-- Available data follows --

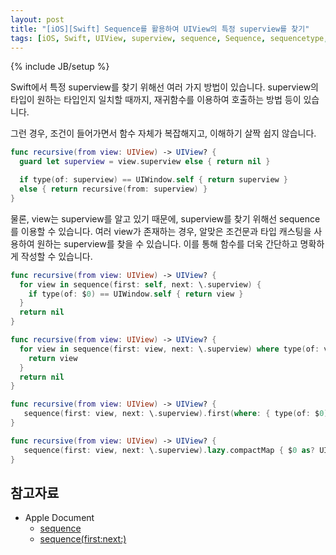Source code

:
 ```yaml
---
layout: post
title: "[iOS][Swift] Sequence를 활용하여 UIView의 특정 superview를 찾기"
tags: [iOS, Swift, UIView, superview, sequence, Sequence, sequencetype, iterator]
---
```

{% include JB/setup %}

Swift에서 특정 superview를 찾기 위해선 여러 가지 방법이 있습니다. superview의 타입이 원하는 타입인지 일치할 때까지, 재귀함수를 이용하여 호출하는 방법 등이 있습니다.

그런 경우, 조건이 들어가면서 함수 자체가 복잡해지고, 이해하기 살짝 쉽지 않습니다.

```swift
func recursive(from view: UIView) -> UIView? {
  guard let superview = view.superview else { return nil }

  if type(of: superview) == UIWindow.self { return superview }
  else { return recursive(from: superview) }
}
```

물론, view는 superview를 알고 있기 때문에, superview를 찾기 위해선 sequence를 이용할 수 있습니다. 여러 view가 존재하는 경우, 알맞은 조건문과 타입 캐스팅을 사용하여 원하는 superview를 찾을 수 있습니다. 이를 통해 함수를 더욱 간단하고 명확하게 작성할 수 있습니다.

```swift
func recursive(from view: UIView) -> UIView? {
  for view in sequence(first: self, next: \.superview) {
    if type(of: $0) == UIWindow.self { return view }
  }
  return nil
}

func recursive(from view: UIView) -> UIView? {
  for view in sequence(first: view, next: \.superview) where type(of: view) == UIWindow.self {
    return view
  }
  return nil
}

func recursive(from view: UIView) -> UIView? {
   sequence(first: view, next: \.superview).first(where: { type(of: $0) == UIWindow.self })
}

func recursive(from view: UIView) -> UIView? {
   sequence(first: view, next: \.superview).lazy.compactMap { $0 as? UIWindow }.first
}
```

## 참고자료

* Apple Document 
  * [sequence](https://developer.apple.com/documentation/swift/sequence)
  * [sequence(first:next:)](https://developer.apple.com/documentation/swift/sequence(first:next:))
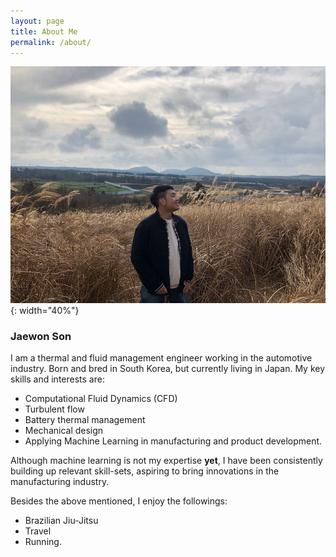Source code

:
 ```yaml
---
layout: page
title: About Me
permalink: /about/
---
```

![Profile Photo](/images/Profile_Photo.png){: width="40%"}
### Jaewon Son
I am a thermal and fluid management engineer working in the automotive industry. Born and bred in South Korea, but currently living in Japan.
My key skills and interests are:
- Computational Fluid Dynamics (CFD)
- Turbulent flow 
- Battery thermal management
- Mechanical design
- Applying Machine Learning in manufacturing and product development.

Although machine learning is not my expertise **yet**, I have been consistently building up relevant skill-sets, aspiring to bring innovations in the manufacturing industry. 

Besides the above mentioned, I enjoy the followings:
- Brazilian Jiu-Jitsu 
- Travel 
- Running.
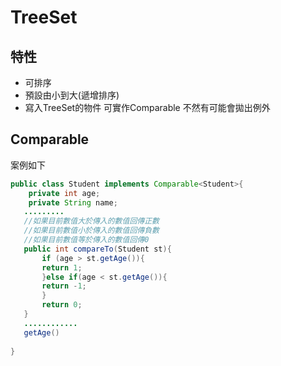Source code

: # TreeSet
## 特性
+ 可排序
+ 預設由小到大(遞增排序)
+ 寫入TreeSet的物件 可實作Comparable 不然有可能會拋出例外
## Comparable
案例如下
```java
public class Student implements Comparable<Student>{
    private int age;
    private String name;  
   .........
   //如果目前數值大於傳入的數值回傳正數
   //如果目前數值小於傳入的數值回傳負數
   //如果目前數值等於傳入的數值回傳0
   public int compareTo(Student st){
       if (age > st.getAge()){
	   return 1;
       }else if(age < st.getAge()){
	   return -1;
       }
       return 0;
   }
   ............
   getAge()
   
}

```
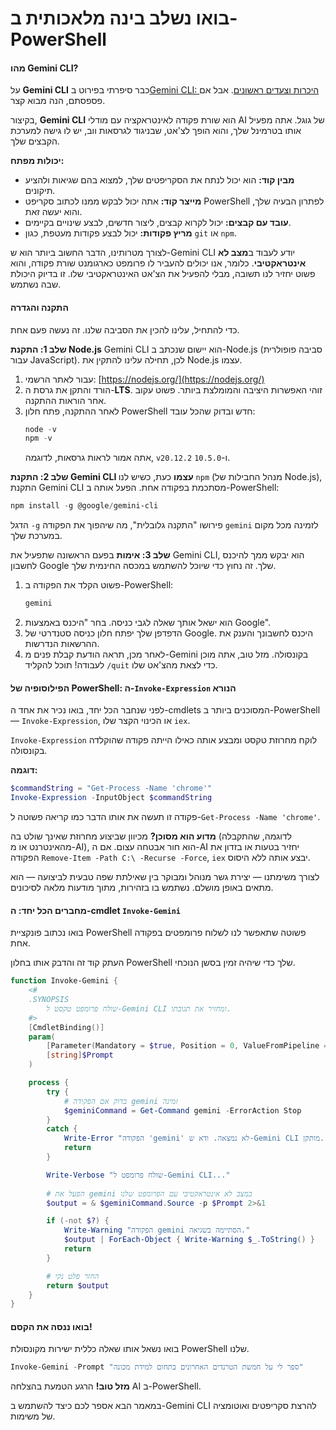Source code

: # בואו נשלב בינה מלאכותית ב-PowerShell

#### **מהו Gemini CLI?**

על **Gemini CLI** כבר סיפרתי בפירוט ב[Gemini CLI: היכרות וצעדים ראשונים](https://pikabu.ru/series/geminicli_48168). אבל אם פספסתם, הנה מבוא קצר.

בקיצור, **Gemini CLI** הוא שורת פקודה לאינטראקציה עם מודלי AI של גוגל. אתה מפעיל אותו בטרמינל שלך, והוא הופך לצ'אט, שבניגוד לגרסאות ווב, יש לו גישה למערכת הקבצים שלך.

**יכולות מפתח:**
*   **מבין קוד:** הוא יכול לנתח את הסקריפטים שלך, למצוא בהם שגיאות ולהציע תיקונים.
*   **מייצר קוד:** אתה יכול לבקש ממנו לכתוב סקריפט PowerShell לפתרון הבעיה שלך, והוא יעשה זאת.
*   **עובד עם קבצים:** יכול לקרוא קבצים, ליצור חדשים, לבצע שינויים בקיימים.
*   **מריץ פקודות:** יכול לבצע פקודות מעטפת, כגון `git` או `npm`.

לצורך מטרותינו, הדבר החשוב ביותר הוא ש-Gemini CLI יודע לעבוד ב**מצב לא אינטראקטיבי**. כלומר, אנו יכולים להעביר לו פרומפט כארגומנט שורת פקודה, והוא פשוט יחזיר לנו תשובה, מבלי להפעיל את הצ'אט האינטראקטיבי שלו. זו בדיוק היכולת שבה נשתמש.

#### **התקנה והגדרה**

כדי להתחיל, עלינו להכין את הסביבה שלנו. זה נעשה פעם אחת.

**שלב 1: התקנת Node.js**
Gemini CLI הוא יישום שנכתב ב-Node.js (סביבה פופולרית עבור JavaScript). לכן, תחילה עלינו להתקין את Node.js עצמו.
1.  עבור לאתר הרשמי: [https://nodejs.org/](https://nodejs.org/)
2.  הורד והתקן את גרסת ה-**LTS**. זוהי האפשרות היציבה והמומלצת ביותר. פשוט עקוב אחר הוראות ההתקנה.
3.  לאחר ההתקנה, פתח חלון PowerShell חדש ובדוק שהכל עובד:
    ```powershell
    node -v
    npm -v
    ```
    אתה אמור לראות גרסאות, לדוגמה, `v20.12.2` ו-`10.5.0`.

**שלב 2: התקנת Gemini CLI עצמו**
כעת, כשיש לנו `npm` (מנהל החבילות של Node.js), התקנת Gemini CLI מסתכמת בפקודה אחת. הפעל אותה ב-PowerShell:
```powershell
npm install -g @google/gemini-cli
```
הדגל `-g` פירושו "התקנה גלובלית", מה שיהפוך את הפקודה `gemini` לזמינה מכל מקום במערכת שלך.

**שלב 3: אימות**
בפעם הראשונה שתפעיל את Gemini CLI, הוא יבקש ממך להיכנס לחשבון Google שלך. זה נחוץ כדי שיוכל להשתמש במכסה החינמית שלך.
1.  פשוט הקלד את הפקודה ב-PowerShell:
    ```powershell
    gemini
    ```
2.  הוא ישאל אותך שאלה לגבי כניסה. בחר "היכנס באמצעות Google".
3.  הדפדפן שלך יפתח חלון כניסה סטנדרטי של Google. היכנס לחשבונך והענק את ההרשאות הנדרשות.
4.  לאחר מכן, תראה הודעת קבלת פנים מ-Gemini בקונסולה. מזל טוב, אתה מוכן לעבודה! תוכל להקליד `/quit` כדי לצאת מהצ'אט שלו.

#### **הפילוסופיה של PowerShell: ה-`Invoke-Expression` הנורא**

לפני שנחבר הכל יחד, בואו נכיר את אחד ה-cmdlets המסוכנים ביותר ב-PowerShell — `Invoke-Expression`, או הכינוי הקצר שלו `iex`.

`Invoke-Expression` לוקח מחרוזת טקסט ומבצע אותה כאילו הייתה פקודה שהוקלדה בקונסולה.

**דוגמה:**
```powershell
$commandString = "Get-Process -Name 'chrome'"
Invoke-Expression -InputObject $commandString
```
פקודה זו תעשה את אותו הדבר כמו קריאה פשוטה ל-`Get-Process -Name 'chrome'`.

**מדוע הוא מסוכן?** מכיוון שביצוע מחרוזת שאינך שולט בה (לדוגמה, שהתקבלה מהאינטרנט או מ-AI), הוא חור אבטחה עצום. אם ה-AI יחזיר בטעות או בזדון את הפקודה `Remove-Item -Path C:\ -Recurse -Force`, `iex` יבצע אותה ללא היסוס.

לצורך משימתנו — יצירת גשר מנוהל ומבוקר בין שאילתת שפה טבעית לביצועה — הוא מתאים באופן מושלם. נשתמש בו בזהירות, מתוך מודעות מלאה לסיכונים.

#### **מחברים הכל יחד: ה-cmdlet `Invoke-Gemini`**
בואו נכתוב פונקציית PowerShell פשוטה שתאפשר לנו לשלוח פרומפטים בפקודה אחת.

העתק קוד זה והדבק אותו בחלון PowerShell שלך כדי שיהיה זמין בסשן הנוכחי.

```powershell
function Invoke-Gemini {
    <#
    .SYNOPSIS
        שולח פרומפט טקסט ל-Gemini CLI ומחזיר את תגובתו.
    #>
    [CmdletBinding()]
    param(
        [Parameter(Mandatory = $true, Position = 0, ValueFromPipeline = $true)]
        [string]$Prompt
    )

    process {
        try {
            # בדוק אם הפקודה gemini זמינה
            $geminiCommand = Get-Command gemini -ErrorAction Stop
        }
        catch {
            Write-Error "הפקודה 'gemini' לא נמצאה. ודא ש-Gemini CLI מותקן."
            return
        }

        Write-Verbose "שולח פרומפט ל-Gemini CLI..."
        
        # הפעל את gemini במצב לא אינטראקטיבי עם הפרומפט שלנו
        $output = & $geminiCommand.Source -p $Prompt 2>&1

        if (-not $?) {
            Write-Warning "הפקודה gemini הסתיימה בשגיאה."
            $output | ForEach-Object { Write-Warning $_.ToString() }
            return
        }

        # החזר פלט נקי
        return $output
    }
}
```

#### **בואו ננסה את הקסם!**


בואו נשאל אותו שאלה כללית ישירות מקונסולת PowerShell שלנו.

```powershell
Invoke-Gemini -Prompt "ספר לי על חמשת הטרנדים האחרונים בתחום למידת מכונה"
```


**מזל טוב!** הרגע הטמעת בהצלחה AI ב-PowerShell.

במאמר הבא אספר לכם כיצד להשתמש ב-Gemini CLI להרצת סקריפטים ואוטומציה של משימות.
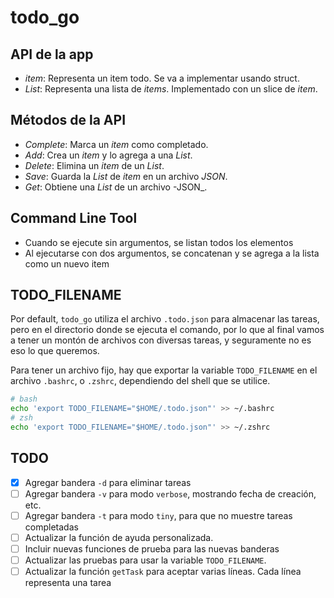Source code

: # todo_go

## API de la app

- _item_: Representa un item todo. Se va a implementar usando struct.
- _List_: Representa una lista de _items_. Implementado con un slice de _item_.

## Métodos de la API

- _Complete_: Marca un _item_ como completado.
- _Add_: Crea un _item_ y lo agrega a una _List_.
- _Delete_: Elimina un _item_ de un _List_.
- _Save_: Guarda la _List_ de _item_ en un archivo _JSON_.
- _Get_: Obtiene una _List_ de un archivo -JSON_.

## Command Line Tool

- Cuando se ejecute sin argumentos, se listan todos los elementos
- Al ejecutarse con dos argumentos, se concatenan y se agrega a la lista como un nuevo item

## TODO_FILENAME

Por default, `todo_go` utiliza el archivo `.todo.json` para almacenar las tareas, pero en el directorio donde se ejecuta el comando, por lo que al final vamos a tener un montón de archivos con diversas tareas, y seguramente no es eso lo que queremos.

Para tener un archivo fijo, hay que exportar la variable `TODO_FILENAME` en el archivo `.bashrc`, o `.zshrc`, dependiendo del shell que se utilice.

```sh
# bash
echo 'export TODO_FILENAME="$HOME/.todo.json"' >> ~/.bashrc
# zsh
echo 'export TODO_FILENAME="$HOME/.todo.json"' >> ~/.zshrc
```

## TODO

- [x] Agregar bandera `-d` para eliminar tareas
- [ ] Agregar bandera `-v` para modo `verbose`, mostrando fecha de creación, etc.
- [ ] Agregar bandera `-t` para modo `tiny`, para que no muestre tareas completadas
- [ ] Actualizar la función de ayuda personalizada.
- [ ] Incluir nuevas funciones de prueba para las nuevas banderas
- [ ] Actualizar las pruebas para usar la variable `TODO_FILENAME`.
- [ ] Actualizar la función `getTask` para aceptar varias líneas. Cada línea representa una tarea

-- Available data concluded --

● **What you should do**: Among the entries above, copy exactly the stretch from the line holding "- Mechanical design" through the line holding "פקודות:** יכול לבצע", leaving out any pictures.

● **Answer space**:
- Mechanical design
- Applying Machine Learning in manufacturing and product development.

Although machine learning is not my expertise **yet**, I have been consistently building up relevant skill-sets, aspiring to bring innovations in the manufacturing industry. 

Besides the above mentioned, I enjoy the followings:
- Brazilian Jiu-Jitsu 
- Travel 
- Running.
Source code

: # TreeSet
## 特性
+ 可排序
+ 預設由小到大(遞增排序)
+ 寫入TreeSet的物件 可實作Comparable 不然有可能會拋出例外
## Comparable
案例如下
```java
public class Student implements Comparable<Student>{
    private int age;
    private String name;  
   .........
   //如果目前數值大於傳入的數值回傳正數
   //如果目前數值小於傳入的數值回傳負數
   //如果目前數值等於傳入的數值回傳0
   public int compareTo(Student st){
       if (age > st.getAge()){
	   return 1;
       }else if(age < st.getAge()){
	   return -1;
       }
       return 0;
   }
   ............
   getAge()
   
}

```
Source code

: # בואו נשלב בינה מלאכותית ב-PowerShell

#### **מהו Gemini CLI?**

על **Gemini CLI** כבר סיפרתי בפירוט ב[Gemini CLI: היכרות וצעדים ראשונים](https://pikabu.ru/series/geminicli_48168). אבל אם פספסתם, הנה מבוא קצר.

בקיצור, **Gemini CLI** הוא שורת פקודה לאינטראקציה עם מודלי AI של גוגל. אתה מפעיל אותו בטרמינל שלך, והוא הופך לצ'אט, שבניגוד לגרסאות ווב, יש לו גישה למערכת הקבצים שלך.

**יכולות מפתח:**
*   **מבין קוד:** הוא יכול לנתח את הסקריפטים שלך, למצוא בהם שגיאות ולהציע תיקונים.
*   **מייצר קוד:** אתה יכול לבקש ממנו לכתוב סקריפט PowerShell לפתרון הבעיה שלך, והוא יעשה זאת.
*   **עובד עם קבצים:** יכול לקרוא קבצים, ליצור חדשים, לבצע שינויים בקיימים.
*   **מריץ פקודות:** יכול לבצע פקודות מעטפת, כגון `git` או `npm`.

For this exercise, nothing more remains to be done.